Algumas destas histórias, como a fuga do capo Joaquín Gusmán Loera, o Chapo, e a execução da advogada Raquenel Villanueva apareceram em meus livros Los Narcoabogados e Los Capos, por exemplo, publicados em 2005 e 2006, respectivamente, por esta casa editorial. No entanto, agora o leitor conhecerá mais detalhes sobre o que aconteceu antes da escapada do líder do cartel de Sinaloa e o entorno turvo que envolveu a chamada Advogada blindada antes dela ser assassinada em Monterrey, Nuevo León. Trata-se, pois, de historias não apenas revisadas, mas também atualizadas. O leitor encontrará, além disso, um detalhado mapa criminal da evolução dos cartéis da droga no México no chamado ’sexênio da guerra’, a etapa mais obscura que já viveu o país e a pior que se recorda depois da Revolução mexicana e da matança estudantil de 1968.

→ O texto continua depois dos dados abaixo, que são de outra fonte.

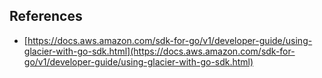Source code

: 
## References 

- [https://docs.aws.amazon.com/sdk-for-go/v1/developer-guide/using-glacier-with-go-sdk.html](https://docs.aws.amazon.com/sdk-for-go/v1/developer-guide/using-glacier-with-go-sdk.html)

Também se incluem casos dramáticos de impotência social diante do narcotráfico, como o do empresário Alejo Garza Tamez, a quem os Zetas exigiram a entrega de seu rancho e para concretizar a operação chegaram armados até mesmo com um notário público para fazer a transferência da propriedade. Garza, caçador impecável de veados, os esperou armado até os dentes e defendeu a tiros sua propriedade até cair abatido por balas de seus inimigos. Casos como este se multiplicam no México, assim como os sequestros, também perpetrados por células criminosas que chegam a se dar ao luxo de receber em prestações o pagamento de resgastes, sem que nenhuma autoridade faça nada diante dos fatos. Por isso, tem razão Edgardo Buscaglia, assessor da ONU para assuntos de crime organizado, ao afirmar: “O presidente Felipe Calderón é uma figura decorativa diante do desastre ocasionado pela delinquencia. Seu governo não tem capacidade de garantir nada, nem a vida, nem o patrimônio”.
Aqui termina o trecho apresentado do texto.